8 de Janeiro: Brasil virou exemplo de como combater a extrema direita golpista
Brasil se torna exemplo no combate à extrema direita golpista
A situação de 8 de janeiro de 2023 é um marco que remete a um ciclo mais amplo de ameaças à democracia no Brasil. Desde a eleição de Jair Messias Bolsonaro em 2018, um discurso golpista começou a tomar forma, com ataques ao sistema eleitoral e alegações infundadas de fraudes.

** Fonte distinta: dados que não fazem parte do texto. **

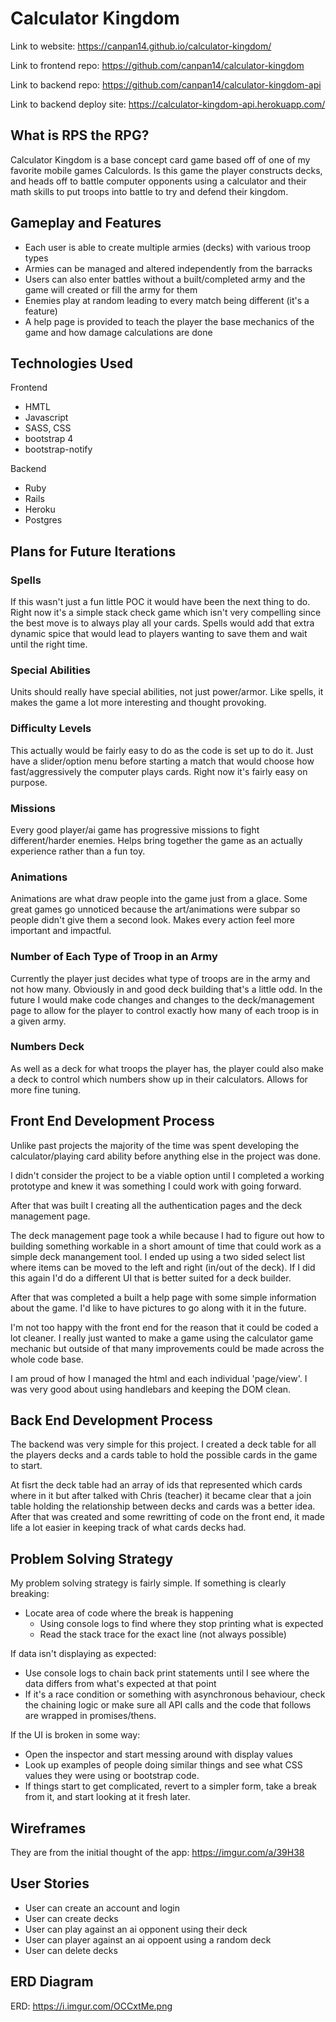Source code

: # Calculator Kingdom

Link to website: https://canpan14.github.io/calculator-kingdom/

Link to frontend repo: https://github.com/canpan14/calculator-kingdom

Link to backend repo: https://github.com/canpan14/calculator-kingdom-api

Link to backend deploy site: https://calculator-kingdom-api.herokuapp.com/

## What is RPS the RPG?
Calculator Kingdom is a base concept card game based off of one of my favorite mobile games Calculords. Is this game the player constructs decks, and heads off to battle computer opponents using a calculator and their math skills to put troops into battle to try and defend their kingdom.

## Gameplay and Features
- Each user is able to create multiple armies (decks) with various troop types
- Armies can be managed and altered independently from the barracks
- Users can also enter battles without a built/completed army and the game will created or fill the army for them
- Enemies play at random leading to every match being different (it's a feature)
- A help page is provided to teach the player the base mechanics of the game and how damage calculations are done

## Technologies Used
Frontend
- HMTL
- Javascript
- SASS, CSS
- bootstrap 4
- bootstrap-notify

Backend
- Ruby
- Rails
- Heroku
- Postgres

## Plans for Future Iterations
### Spells
If this wasn't just a fun little POC it would have been the next thing to do. Right now it's a simple stack check game which isn't very compelling since the best move is to always play all your cards. Spells would add that extra dynamic spice that would lead to players wanting to save them and wait until the right time.

### Special Abilities
Units should really have special abilities, not just power/armor. Like spells, it makes the game a lot more interesting and thought provoking.

### Difficulty Levels
This actually would be fairly easy to do as the code is set up to do it. Just have a slider/option menu before starting a match that would choose how fast/aggressively the computer plays cards. Right now it's fairly easy on purpose.

### Missions
Every good player/ai game has progressive missions to fight different/harder enemies. Helps bring together the game as an actually experience rather than a fun toy.

### Animations
Animations are what draw people into the game just from a glace. Some great games go unnoticed because the art/animations were subpar so people didn't give them a second look. Makes every action feel more important and impactful.

### Number of Each Type of Troop in an Army
Currently the player just decides what type of troops are in the army and not how many. Obviously in and good deck building that's a little odd. In the future I would make code changes and changes to the deck/management page to allow for the player to control exactly how many of each troop is in a given army.

### Numbers Deck
As well as a deck for what troops the player has, the player could also make a deck to control which numbers show up in their calculators. Allows for more fine tuning.

## Front End Development Process
Unlike past projects the majority of the time was spent developing the calculator/playing card ability before anything else in the project was done.

I didn't consider the project to be a viable option until I completed a working prototype and knew it was something I could work with going forward.

After that was built I creating all the authentication pages and the deck management page.

The deck management page took a while because I had to figure out how to building something workable in a short amount of time that could work as a simple deck manangement tool. I ended up using a two sided select list where items can be moved to the left and right (in/out of the deck). If I did this again I'd do a different UI that is better suited for a deck builder.

After that was completed a built a help page with some simple information about the game. I'd like to have pictures to go along with it in the future.

I'm not too happy with the front end for the reason that it could be coded a lot cleaner. I really just wanted to make a game using the calculator game mechanic but outside of that many improvements could be made across the whole code base.

I am proud of how I managed the html and each individual 'page/view'. I was very good about using handlebars and keeping the DOM clean.

## Back End Development Process
The backend was very simple for this project. I created a deck table for all the players decks and a cards table to hold the possible cards in the game to start.

At fisrt the deck table had an array of ids that represented which cards where in it but after talked with Chris (teacher) it became clear that a join table holding the relationship between decks and cards was a better idea. After that was created and some rewritting of code on the front end, it made life a lot easier in keeping track of what cards decks had.

## Problem Solving Strategy
My problem solving strategy is fairly simple.
If something is clearly breaking:
- Locate area of code where the break is happening
  - Using console logs to find where they stop printing what is expected
  - Read the stack trace for the exact line (not always possible)

If data isn't displaying as expected:
- Use console logs to chain back print statements until I see where the data differs from what's expected at that point
- If it's a race condition or something with asynchronous behaviour, check the chaining logic or make sure all API calls and the code that follows are wrapped in promises/thens.

If the UI is broken in some way:
- Open the inspector and start messing around with display values
- Look up examples of people doing similar things and see what CSS values they were using or bootstrap code.
- If things start to get complicated, revert to a simpler form, take a break from it, and start looking at it fresh later.

## Wireframes
They are from the initial thought of the app: https://imgur.com/a/39H38

## User Stories
- User can create an account and login
- User can create decks
- User can play against an ai opponent using their deck
- User can player against an ai oppoent using a random deck
- User can delete decks

## ERD Diagram
ERD: https://i.imgur.com/OCCxtMe.png
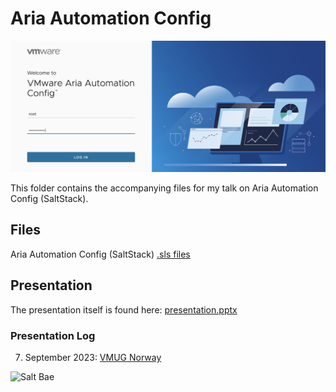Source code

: # Aria Automation Config

![Aria Automation Config Login Screen](assets/aac.png)

This folder contains the accompanying files for my talk on Aria Automation Config (SaltStack).

## Files

Aria Automation Config (SaltStack) [.sls files](sls/)

## Presentation

The presentation itself is found here: [presentation.pptx](presentation/presentation.pptx)

### Presentation Log

07. September 2023: [VMUG Norway](https://vmug.no/)

![Salt Bae](assets/saltbae.gif)
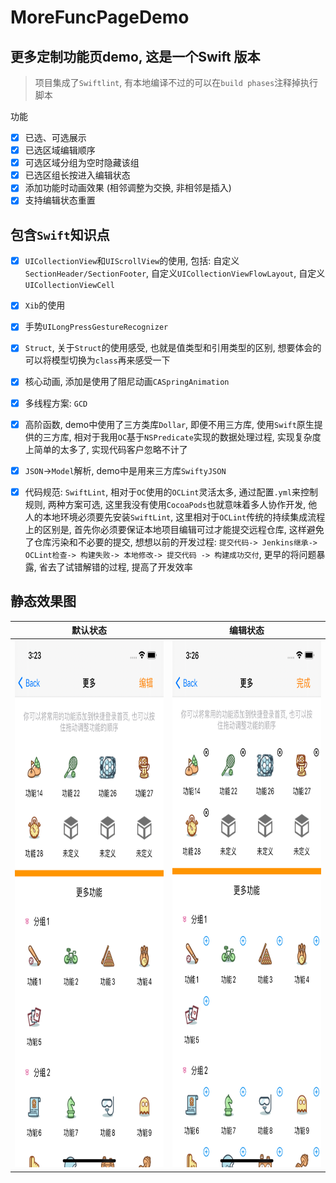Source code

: # MoreFuncPageDemo

## 更多定制功能页demo, 这是一个Swift 版本

> 项目集成了`Swiftlint`, 有本地编译不过的可以在`build phases`注释掉执行脚本

功能

- [x] 已选、可选展示  
- [x] 已选区域编辑顺序  
- [x] 可选区域分组为空时隐藏该组  
- [x] 已选区组长按进入编辑状态
- [x] 添加功能时动画效果 (相邻调整为交换, 非相邻是插入)
- [x] 支持编辑状态重置

## 包含`Swift`知识点

- [x] `UICollectionView`和`UIScrollView`的使用, 包括: 自定义`SectionHeader/SectionFooter`, 自定义`UICollectionViewFlowLayout`, 自定义`UICollectionViewCell`
- [x] `Xib`的使用
- [x] 手势`UILongPressGestureRecognizer`
- [x] `Struct`, 关于`Struct`的使用感受, 也就是值类型和引用类型的区别, 想要体会的可以将模型切换为`class`再来感受一下
- [x] 核心动画, 添加是使用了阻尼动画`CASpringAnimation`
- [x] 多线程方案: `GCD`
- [x] 高阶函数, demo中使用了三方类库`Dollar`, 即便不用三方库, 使用`Swift`原生提供的三方库, 相对于我用`OC`基于`NSPredicate`实现的数据处理过程, 实现复杂度上简单的太多了, 实现代码客户忽略不计了
- [x] `JSON`->`Model`解析, demo中是用来三方库`SwiftyJSON`
- [x] 代码规范: `SwiftLint`, 相对于`OC`使用的`OCLint`灵活太多, 通过配置`.yml`来控制规则, 两种方案可选, 这里我没有使用`CocoaPods`也就意味着多人协作开发, 他人的本地环境必须要先安装`SwiftLint`, 这里相对于`OCLint`传统的持续集成流程上的区别是, 首先你必须要保证本地项目编辑可过才能提交远程仓库, 这样避免了仓库污染和不必要的提交, 想想以前的开发过程: `提交代码-> Jenkins继承-> OCLint检查-> 构建失败-> 本地修改-> 提交代码 -> 构建成功交付`, 更早的将问题暴露, 省去了试错解错的过程, 提高了开发效率


## 静态效果图

|   默认状态    |   编辑状态    |
|:------------:|:------------:|
| <img src="https://github.com/ShenYj/MoreFuncPageDemo/blob/main/screenshot/default.png?raw=true" width="390" height="844"/> | <img src="https://github.com/ShenYj/MoreFuncPageDemo/blob/main/screenshot/editing.png?raw=true" width="390" height="844"/> |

Durante seu mandato, Bolsonaro utilizou o patriotismo como uma ferramenta de pressão sobre a democracia, transformando comemorações como o 7 de setembro em manifestações golpistas. Ele incentivou ataques diretos ao Supremo Tribunal Federal e promoveu um clima de constante ameaça aos pilares democráticos.
Apesar das tentativas de golpe, o espírito golpista que resultou nas invasões aos prédios dos Três Poderes permanece ativo, mas há motivos para celebração. Nos últimos três anos, a democracia se fortaleceu, levando à prisão de militares envolvidos na tentativa de golpe, um avanço significativo em um país que historicamente tende a proteger golpistas.
Dezessete militares de alta patente foram condenados, com penas que alcançam cerca de 20 anos de prisão. O ex-presidente enfrenta uma pena de 27 anos. Este novo capítulo é especialmente relevante considerando a anistia concedida em 1979 a responsáveis por um regime de terror.
As 1.734 ações penais resultaram na condenação de 810 réus, com 395 enfrentando crimes graves. O alto custo das ações de 8 de janeiro é um claro indicativo da seriedade com que o sistema judicial está tratando essa questão.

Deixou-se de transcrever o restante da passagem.